Still I can think of a few games that did a very good job.

I haven't played these sorts of games in the past few years so most of these
won't be modern, but off the top of my head I think Deus Ex 1 and Human
Revolution (the new one), System Shock 2, Thief 1+2, BioShock all did well at
making me forget that I was playing essentially an on-rails shooter.

Gameplay can be linear and that's fine. Novels are linear and they surprise us
all of the time. When gameplay is linear you can still feel like _what's being
done to you_ isn't, and that's important and I think HL2 just plain skipped
it.

All the game above are more or less linear, but they _feel_ very different in
terms of intrigue, character development, consistent pacing, and expressive
emotions.

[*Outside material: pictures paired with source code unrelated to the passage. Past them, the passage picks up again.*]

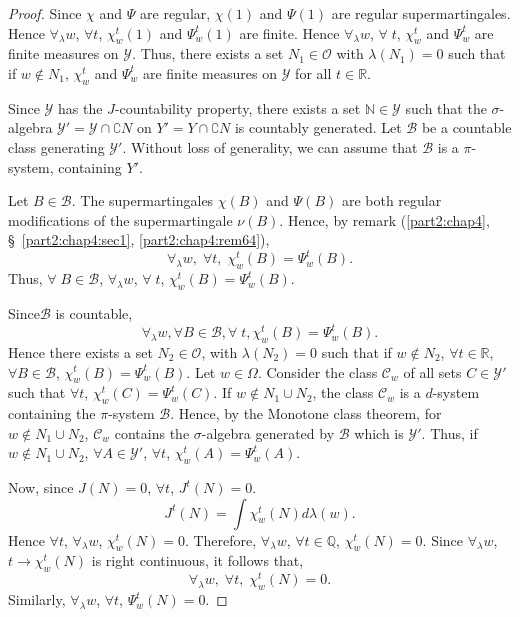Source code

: \begin{proof}
Since $\chi$ and $\Psi$ are regular, $\chi(1)$ and $\Psi(1)$ are
regular supermartingales. Hence $\forall_\lambda w$, $\forall t$,
$\chi^t_w(1)$ and $\Psi^t_w(1)$ are finite. Hence $\forall_\lambda w$,
$\forall \; t$, $\chi^t_w$ and $\Psi^t_w$ are finite measures on
$\mathscr{Y}$. Thus, there exists a set $N_1 \in \mathscr{O}$ with
$\lambda(N_1) =0$ such that if $w \not\in N_1$, $\chi^t_w$ and
$\Psi^t_w$ are finite measures on $\mathscr{Y}$ for all $t \in
\mathbb{R}$.

Since $\mathscr{Y}$ has the $J$-countability property, there exists a
set $\mathbb{N} \in \mathscr{Y}$ such that the $\sigma$-algebra
$\mathscr{Y}'= \mathscr{Y} \cap \complement N$ on $Y' = Y \cap
\complement N$ is countably generated. Let $\mathscr{B}$ be a
countable class generating $\mathscr{Y}'$. Without loss of generality,
we can assume that $\mathscr{B}$ is a $\pi$-system, containing $Y'$. 

Let $B \in \mathscr{B}$. The supermartingales $\chi(B)$ and $\Psi(B)$
are both regular modifications of the supermartingale $\nu(B)$. Hence,
by remark (\ref{part2:chap4}, \S\ \ref{part2:chap4:sec1},
\ref{part2:chap4:rem64}), 
$$
\forall_\lambda w, \; \forall t, \; \chi^t_w (B) = \Psi^t_w (B). 
$$
Thus, $\forall \; B \in \mathscr{B}$, $\forall_\lambda w$, $\forall \;
t$, $\chi^t_w(B) = \Psi^t_w(B)$. 


Since\pageoriginale $\mathscr{B}$ is countable,
$$
\forall_\lambda w, \forall B \in\mathscr{B}, \forall \; t, \chi^t_w
(B) = \Psi^t_w (B). 
$$
Hence there exists a set $N_2 \in \mathscr{O}$, with $\lambda(N_2)=0$
such that if $w \not\in N_2$, $\forall t \in \mathbb{R}$, $\forall B
\in \mathscr{B}$, $\chi^t_w (B) = \Psi^t_w(B)$. Let $w \in
\Omega$. Consider the class $\mathscr{C}_w$ of all sets $C \in
\mathscr{Y}'$ such that $\forall t$, $\chi^t_w(C) = \Psi^t_w(C)$. If
$w \not\in N_1 \cup N_2$, the class $\mathscr{C}_w$ is a $d$-system
containing the $\pi$-system $\mathscr{B}$. Hence, by the Monotone
class theorem, for $w \not\in N_1 \cup N_2$, $\mathscr{C}_w$ contains
the $\sigma$-algebra generated by $\mathscr{B}$ which is
$\mathscr{Y}'$. Thus, if $w \not\in N_1 \cup N_2$, $\forall A \in
\mathscr{Y}'$, $\forall t$, $\chi^t_w(A) = \Psi^t_w(A)$.

Now, since $J(N) = 0$, $\forall t$, $J^t (N) =0$. 
$$
J^t (N) = \int \chi^t_w (N) d\lambda(w). 
$$
Hence $\forall t$, $\forall_\lambda w$, $\chi^t_w(N) =0$. Therefore,
$\forall_\lambda w$, $\forall t \in\mathbb{Q}$, $\chi^t_w(N)
=0$. Since $\forall_\lambda w$, $t \to \chi^t_w(N)$ is right
continuous, it follows that,
$$
\forall_\lambda w, \; \forall t, \; \chi^t_w(N) = 0. 
$$
Similarly, $\forall_\lambda w$, $\forall t$, $\Psi^t_w(N) =0$.


\end{proof}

Also, in every one of these examples who your character was mattered
a good deal to the game.

Instead of hand-held waypoints, all of them offered an interesting world and
we _knew_ that we knew little about it, but we could _feel_ that it was so
damn large and scary.

The Thief universe for example was just plain incredible. Medieval setting
with a small dash of newfangled machinery and magic, but unlike space robots
or typical games with mages, both were powerful forces that are _not well
understood._ You don't get to play badass wizard. You can't control these
forces. But they're there, lumbering and wheezing.

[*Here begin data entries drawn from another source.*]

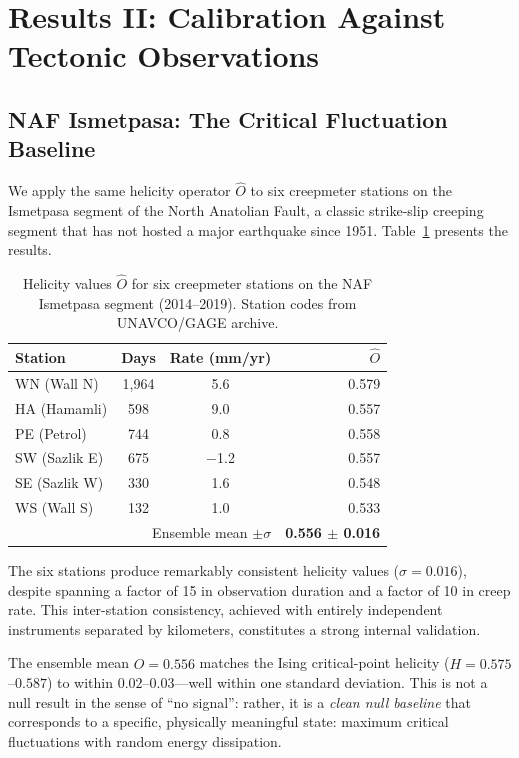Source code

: \documentclass[aps,prl,twocolumn,superscriptaddress,byrevtex]{article}
\begin{document}
\section{Results II: Calibration Against Tectonic Observations}

\subsection{NAF Ismetpasa: The Critical Fluctuation Baseline}

We apply the same helicity operator $\hat{O}$ to six creepmeter stations on the
Ismetpasa segment of the North Anatolian Fault, a classic strike-slip creeping
segment that has not hosted a major earthquake since 1951. Table~\ref{tab:naf}
presents the results.

\begin{table}[t]
\centering
\caption{Helicity values $\hat{O}$ for six creepmeter stations on the NAF Ismetpasa
segment (2014--2019). Station codes from UNAVCO/GAGE archive.}
\label{tab:naf}
\begin{tabular}{lccr}
\toprule
Station      & Days   & Rate (mm/yr) & $\hat{O}$ \\
\midrule
WN (Wall N)  & 1,964  & 5.6  & 0.579 \\
HA (Hamamli) & 598    & 9.0  & 0.557 \\
PE (Petrol)  & 744    & 0.8  & 0.558 \\
SW (Sazlik E)& 675    & $-$1.2 & 0.557 \\
SE (Sazlik W)& 330    & 1.6  & 0.548 \\
WS (Wall S)  & 132    & 1.0  & 0.533 \\
\midrule
\multicolumn{3}{r}{Ensemble mean $\pm \sigma$} & \textbf{0.556 $\pm$ 0.016} \\
\bottomrule
\end{tabular}
\end{table}

The six stations produce remarkably consistent helicity values ($\sigma = 0.016$),
despite spanning a factor of 15 in observation duration and a factor of 10 in creep
rate. This inter-station consistency, achieved with entirely independent instruments
separated by kilometers, constitutes a strong internal validation.

The ensemble mean $\hat{O} = 0.556$ matches the Ising critical-point helicity
($H = 0.575$--$0.587$) to within $0.02$--$0.03$---well within one standard deviation.
This is not a null result in the sense of ``no signal'': rather, it is a
\emph{clean null baseline} that corresponds to a specific, physically meaningful
state: maximum critical fluctuations with random energy dissipation.
\end{document}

There appear to be gods, but they are not all-powerful and somewhat stay out
of the way of humans. For all we know there were once hundreds of gods, and
they have been beaten into submission by mankind and no longer show their
faces. You get the feeling you're not let in on everything. Moral ambiguity
abounds.

You creep around looking for entrances, secrets and information. Most of the
story development is gotten by way of eavesdropping. Nothing is just plopped
in front of you like I felt for the entirety of Half-life 2. There's so much
intrigue, and at times you really feel like you're in on something, part of
this crazy, wide world filled with wonders and horrors. You get to fear it,
but at least you have your shadows, so it still gets to fear you.

Half Life 2 was a joke in comparison. You're treated like a kid. You walk into
a shitty house and some clown colonel (Odessa Cubbage) hands you an RPG, and
lo' a gunship, go nuts kid, there's infinite ammo in the box over there. I'll
wait out back.

Can you imagine storyboarding that? I hope to god it was more interesting than
"well we got the car plot device out of the way. What's the next thing the
player needs to check off?"

But the end result wasn't.

(all this criticizing leaves a dirty taste in my mouth. I promise to only be
positive on HN for the next month.)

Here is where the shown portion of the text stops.